-------- LISTED RECORDS --------
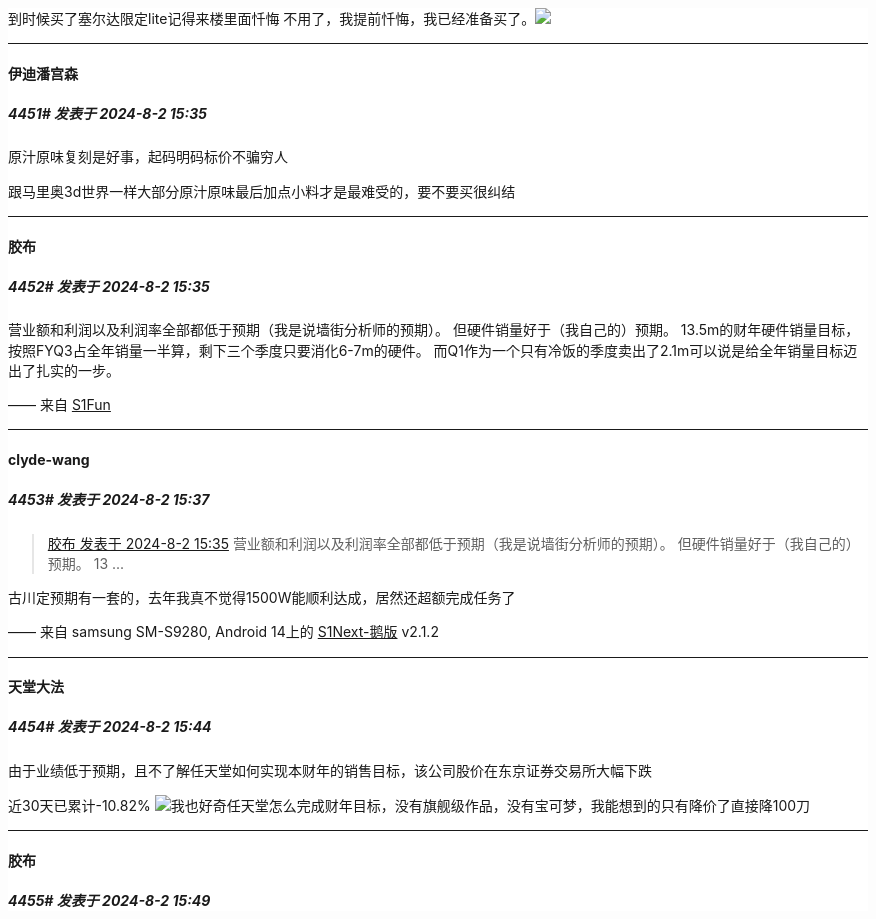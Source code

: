 到时候买了塞尔达限定lite记得来楼里面忏悔</blockquote>
不用了，我提前忏悔，我已经准备买了。<img src="https://static.saraba1st.com/image/smiley/face2017/068.png" referrerpolicy="no-referrer">


*****

####  伊迪潘宫森  
##### 4451#       发表于 2024-8-2 15:35

原汁原味复刻是好事，起码明码标价不骗穷人

跟马里奥3d世界一样大部分原汁原味最后加点小料才是最难受的，要不要买很纠结

*****

####  胶布  
##### 4452#       发表于 2024-8-2 15:35

营业额和利润以及利润率全部都低于预期（我是说墙街分析师的预期）。
但硬件销量好于（我自己的）预期。
13.5m的财年硬件销量目标，按照FYQ3占全年销量一半算，剩下三个季度只要消化6-7m的硬件。
而Q1作为一个只有冷饭的季度卖出了2.1m可以说是给全年销量目标迈出了扎实的一步。

—— 来自 [S1Fun](https://s1fun.koalcat.com)

*****

####  clyde-wang  
##### 4453#       发表于 2024-8-2 15:37

<blockquote><a href="httphttps://bbs.saraba1st.com/2b/forum.php?mod=redirect&amp;goto=findpost&amp;pid=65775159&amp;ptid=2166145" target="_blank">胶布 发表于 2024-8-2 15:35</a>
营业额和利润以及利润率全部都低于预期（我是说墙街分析师的预期）。
但硬件销量好于（我自己的）预期。
13 ...</blockquote>
古川定预期有一套的，去年我真不觉得1500W能顺利达成，居然还超额完成任务了

—— 来自 samsung SM-S9280, Android 14上的 [S1Next-鹅版](https://github.com/ykrank/S1-Next/releases) v2.1.2


*****

####  天堂大法  
##### 4454#       发表于 2024-8-2 15:44

由于业绩低于预期，且不了解任天堂如何实现本财年的销售目标，该公司股价在东京证券交易所大幅下跌

近30天已累计-10.82%
<img src="https://static.saraba1st.com/image/smiley/face2017/009.gif" referrerpolicy="no-referrer">我也好奇任天堂怎么完成财年目标，没有旗舰级作品，没有宝可梦，我能想到的只有降价了直接降100刀


*****

####  胶布  
##### 4455#       发表于 2024-8-2 15:49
--------
Only the lines from the one containing "发表于 2024-8-2 15:35</a>" through the end of the entries above belong in the answer; repeat them exactly.

▶ **RESPONSE TO THE TASK**:
<blockquote><a href="httphttps://bbs.saraba1st.com/2b/forum.php?mod=redirect&amp;goto=findpost&amp;pid=65775159&amp;ptid=2166145" target="_blank">胶布 发表于 2024-8-2 15:35</a>
营业额和利润以及利润率全部都低于预期（我是说墙街分析师的预期）。
但硬件销量好于（我自己的）预期。
13 ...</blockquote>
古川定预期有一套的，去年我真不觉得1500W能顺利达成，居然还超额完成任务了

—— 来自 samsung SM-S9280, Android 14上的 [S1Next-鹅版](https://github.com/ykrank/S1-Next/releases) v2.1.2


*****

####  天堂大法  
##### 4454#       发表于 2024-8-2 15:44

由于业绩低于预期，且不了解任天堂如何实现本财年的销售目标，该公司股价在东京证券交易所大幅下跌

近30天已累计-10.82%
<img src="https://static.saraba1st.com/image/smiley/face2017/009.gif" referrerpolicy="no-referrer">我也好奇任天堂怎么完成财年目标，没有旗舰级作品，没有宝可梦，我能想到的只有降价了直接降100刀


*****

####  胶布  
##### 4455#       发表于 2024-8-2 15:49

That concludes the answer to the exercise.